- Genre: Cooking show
- Presented by: Sudipa Chatterjee (2005–2018; 2020–2022) Ushasi Ray (Weekend episodes only, 2020–2022) Aparajita Auddy (2018–2020) Sneha Chatterjee Bhowmik (Weekend episodes only, 2017–2018) Sonali Chowdhury (Weekend episodes only, 2005–2017) Koneenica Banerjee (2024-2026)
- Opening theme: Zee Banglar Rannaghor
- Country of origin: India
- Original language: Bengali
- No. of episodes: 5268

Production
- Camera setup: Multi-camera
- Running time: 22 minutes

Original release
- Network: Zee Bangla
- Release: 9 May 2005 – 27 June 2026

= Rannaghor =

Indian cooking show

Rannaghar is a Bengali language cooking show which aired on Zee Bangla. The show was hosted by Sudipa Chatterjee.

Rannaghar has become one of the longest running and most popular cookery shows on Bengali television. After a successful journey of 17 and a half years, which started on 9 May 2005, it went off-air on 31 December 2022 and was replaced by Ghore Ghore Zee Bangla, which premiered on 2 January 2023. The show resumed its telecast on 30 September 2024 and completed 102 episodes on 1 February 2025.

Some episodes were hosted by other personalities, including Sonali Chowdhury, Sneha Chatterjee Bhowmik, Ushasi Ray and Manali Dey. On certain occasions, episodes were also hosted by Ushashi Ray and Geetasri Roy.

It premiered in the year 2005, making it the longest-running Indian Bengali television series to date and the third longest-running Indian television series. The series celebrated its 16th anniversary on 9 May 2022.

Ushasi Ray first hosted the series in the Pohela Boishakh Special Episode 2021. Since then, she has hosted multiple episodes of the show, eventually hosting more episodes than Sudipa Chatterjee. From 24 January 2022, actress Tiyasha Lepcha started hosting special episodes of the show.

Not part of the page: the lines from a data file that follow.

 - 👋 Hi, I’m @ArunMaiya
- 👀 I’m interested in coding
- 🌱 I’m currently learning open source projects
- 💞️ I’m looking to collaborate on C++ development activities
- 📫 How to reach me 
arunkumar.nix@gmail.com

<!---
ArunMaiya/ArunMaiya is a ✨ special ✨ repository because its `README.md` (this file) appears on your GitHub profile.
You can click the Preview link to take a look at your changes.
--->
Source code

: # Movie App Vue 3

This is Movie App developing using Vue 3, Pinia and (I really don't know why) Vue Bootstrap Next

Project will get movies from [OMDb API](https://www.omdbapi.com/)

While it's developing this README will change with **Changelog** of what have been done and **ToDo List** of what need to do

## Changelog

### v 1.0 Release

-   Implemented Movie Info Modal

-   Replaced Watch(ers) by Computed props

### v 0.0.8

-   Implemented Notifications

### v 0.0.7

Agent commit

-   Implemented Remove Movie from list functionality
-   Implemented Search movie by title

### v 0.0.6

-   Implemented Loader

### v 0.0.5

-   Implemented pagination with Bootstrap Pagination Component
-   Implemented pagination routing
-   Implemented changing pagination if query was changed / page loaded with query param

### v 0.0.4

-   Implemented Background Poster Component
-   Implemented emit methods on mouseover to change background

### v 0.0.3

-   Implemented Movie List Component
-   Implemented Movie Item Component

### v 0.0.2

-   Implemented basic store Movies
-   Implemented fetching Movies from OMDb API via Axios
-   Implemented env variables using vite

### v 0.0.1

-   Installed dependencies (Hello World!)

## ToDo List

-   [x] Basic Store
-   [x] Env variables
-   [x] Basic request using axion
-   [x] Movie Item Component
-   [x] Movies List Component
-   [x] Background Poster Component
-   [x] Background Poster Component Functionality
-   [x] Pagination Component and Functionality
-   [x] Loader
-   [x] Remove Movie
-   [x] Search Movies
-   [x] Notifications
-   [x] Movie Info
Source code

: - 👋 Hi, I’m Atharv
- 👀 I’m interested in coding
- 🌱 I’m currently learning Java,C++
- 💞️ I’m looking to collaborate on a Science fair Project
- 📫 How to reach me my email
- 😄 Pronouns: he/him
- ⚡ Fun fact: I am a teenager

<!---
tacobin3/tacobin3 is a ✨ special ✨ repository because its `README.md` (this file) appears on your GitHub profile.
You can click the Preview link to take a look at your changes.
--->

During Rathyatra 2022, actress Sriparna Roy hosted a few episodes titled "Rathyatra Special".

After an unsuccessful run of the show Randhane Bandhan hosted by Gaurav Chakrabarty and Ridhima Ghosh, the show, which was eventually being hosted by Koneenica Banerjee, finally went off-air in 2026, only to be replaced by another revamped cookery show named Shashuri Boumar Rannaghor, hosted by Biswanath Basu.

==Guest appearances==
Many eminent figures of Bengal including Sourav Ganguly, Raja Narayan Deb, Srabanti Chatterjee, Tanusree Chakraborty, Koel Mallick, Usha Uthup, Rachana Banerjee, Subhashree Ganguly, Adrit Roy, Rukmini Maitra, Nusrat Jahan, Supriya Devi, Sabitri Chatterjee and many others have appeared in the show.